Job Summary
As a Data Engineer, you will design, develop, and maintain robust data pipelines and infrastructure to support data-driven decision-making. You will work closely with data analysts, data scientists, and stakeholders to ensure data availability, quality, and performance. Proficiency in Python, SQL, and Snowflake is essential for building and optimizing our cloud-based data ecosystem.
Key Responsibilities
- Data Pipeline Development: Design, build, and maintain scalable ETL/ELT pipelines using Python and Snowflake to ingest, transform, and load data from various sources.

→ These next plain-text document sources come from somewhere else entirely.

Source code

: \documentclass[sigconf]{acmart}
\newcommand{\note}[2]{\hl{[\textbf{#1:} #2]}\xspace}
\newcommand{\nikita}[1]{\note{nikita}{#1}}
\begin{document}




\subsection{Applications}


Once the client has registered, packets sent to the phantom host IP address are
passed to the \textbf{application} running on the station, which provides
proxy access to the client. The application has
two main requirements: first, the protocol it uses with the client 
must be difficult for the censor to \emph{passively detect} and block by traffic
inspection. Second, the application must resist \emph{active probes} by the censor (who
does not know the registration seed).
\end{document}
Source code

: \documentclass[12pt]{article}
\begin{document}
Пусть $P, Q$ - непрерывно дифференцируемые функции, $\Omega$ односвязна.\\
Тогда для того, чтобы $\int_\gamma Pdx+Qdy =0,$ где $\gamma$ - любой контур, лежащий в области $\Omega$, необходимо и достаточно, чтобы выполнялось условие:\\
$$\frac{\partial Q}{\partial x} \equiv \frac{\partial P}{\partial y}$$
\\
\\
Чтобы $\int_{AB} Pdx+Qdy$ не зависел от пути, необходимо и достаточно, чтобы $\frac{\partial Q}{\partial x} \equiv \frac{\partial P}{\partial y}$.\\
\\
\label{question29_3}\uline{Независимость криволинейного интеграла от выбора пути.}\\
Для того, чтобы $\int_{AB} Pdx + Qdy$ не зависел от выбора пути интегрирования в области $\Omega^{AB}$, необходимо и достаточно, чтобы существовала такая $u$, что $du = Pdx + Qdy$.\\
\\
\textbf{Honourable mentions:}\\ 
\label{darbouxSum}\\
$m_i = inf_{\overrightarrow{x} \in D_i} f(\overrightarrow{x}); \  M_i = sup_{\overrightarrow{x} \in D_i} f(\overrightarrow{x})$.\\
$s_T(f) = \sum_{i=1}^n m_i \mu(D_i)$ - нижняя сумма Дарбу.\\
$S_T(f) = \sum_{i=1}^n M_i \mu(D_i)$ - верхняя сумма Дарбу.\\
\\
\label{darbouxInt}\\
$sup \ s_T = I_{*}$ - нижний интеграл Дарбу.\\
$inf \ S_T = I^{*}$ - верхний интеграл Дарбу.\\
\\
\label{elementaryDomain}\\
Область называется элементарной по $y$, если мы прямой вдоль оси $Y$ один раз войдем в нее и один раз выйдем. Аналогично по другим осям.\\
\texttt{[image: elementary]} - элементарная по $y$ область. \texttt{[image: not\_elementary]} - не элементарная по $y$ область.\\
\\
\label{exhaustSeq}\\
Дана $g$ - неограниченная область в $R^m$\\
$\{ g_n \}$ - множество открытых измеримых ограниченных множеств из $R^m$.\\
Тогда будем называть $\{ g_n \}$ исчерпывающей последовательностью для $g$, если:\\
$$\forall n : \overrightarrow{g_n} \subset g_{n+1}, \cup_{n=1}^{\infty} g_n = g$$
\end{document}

- Data Modeling: Create and optimize database schemas, ensuring efficient storage and retrieval of structured and semi-structured data in Snowflake.
- Query Optimization: Write and optimize complex SQL queries to support analytics, reporting, and data transformations.
- Automation: Develop Python scripts to automate data workflows, integrate with APIs, and streamline data processing tasks.
- Data Quality: Implement data validation and monitoring processes to ensure accuracy, consistency, and reliability of data.
- Collaboration: Work with cross-functional teams to understand data requirements and deliver solutions that meet business needs.
- Performance Tuning: Optimize Snowflake virtual warehouses and queries for cost-efficiency and high performance.
- Documentation: Maintain clear documentation of data pipelines, schemas, and processes.
Required Skills and Qualifications
- Education: Bachelor’s degree in Computer Science, Engineering, Data Science, or a related field (or equivalent experience).
- Experience:
- 2+ years of experience in data engineering or a related role.
- Proven expertise in building data pipelines using Python (Pandas, SQLAlchemy, PySpark, etc.).
- Strong proficiency in SQL for querying, data modeling, and optimization.
- Hands-on experience with Snowflake for data warehousing, including SnowSQL, data loading, and managing semi-structured data (e.g., JSON, Parquet).